[Given records Boundary: Start]

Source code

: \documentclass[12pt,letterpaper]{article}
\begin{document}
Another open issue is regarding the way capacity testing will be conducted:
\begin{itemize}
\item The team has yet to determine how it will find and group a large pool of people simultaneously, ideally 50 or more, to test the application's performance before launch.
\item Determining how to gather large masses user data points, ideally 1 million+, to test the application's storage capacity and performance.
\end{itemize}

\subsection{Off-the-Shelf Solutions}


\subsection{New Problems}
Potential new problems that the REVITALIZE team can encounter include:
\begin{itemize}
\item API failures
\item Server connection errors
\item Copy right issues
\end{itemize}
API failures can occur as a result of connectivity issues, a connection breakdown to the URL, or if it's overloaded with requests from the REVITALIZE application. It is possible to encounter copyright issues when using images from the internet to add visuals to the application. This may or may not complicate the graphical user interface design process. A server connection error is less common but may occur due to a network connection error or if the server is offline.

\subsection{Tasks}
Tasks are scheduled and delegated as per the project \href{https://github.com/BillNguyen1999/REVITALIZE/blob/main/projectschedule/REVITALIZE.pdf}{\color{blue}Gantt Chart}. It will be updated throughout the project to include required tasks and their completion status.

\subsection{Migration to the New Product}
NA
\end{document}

[Given records Boundary: End]

**Description of the task:**
Given the data above, which lines hold the string "will"? Return them.

**Reply to the task:**
Another open issue is regarding the way capacity testing will be conducted:
\item The team has yet to determine how it will find and group a large pool of people simultaneously, ideally 50 or more, to test the application's performance before launch.
Tasks are scheduled and delegated as per the project \href{https://github.com/BillNguyen1999/REVITALIZE/blob/main/projectschedule/REVITALIZE.pdf}{\color{blue}Gantt Chart}. It will be updated throughout the project to include required tasks and their completion status.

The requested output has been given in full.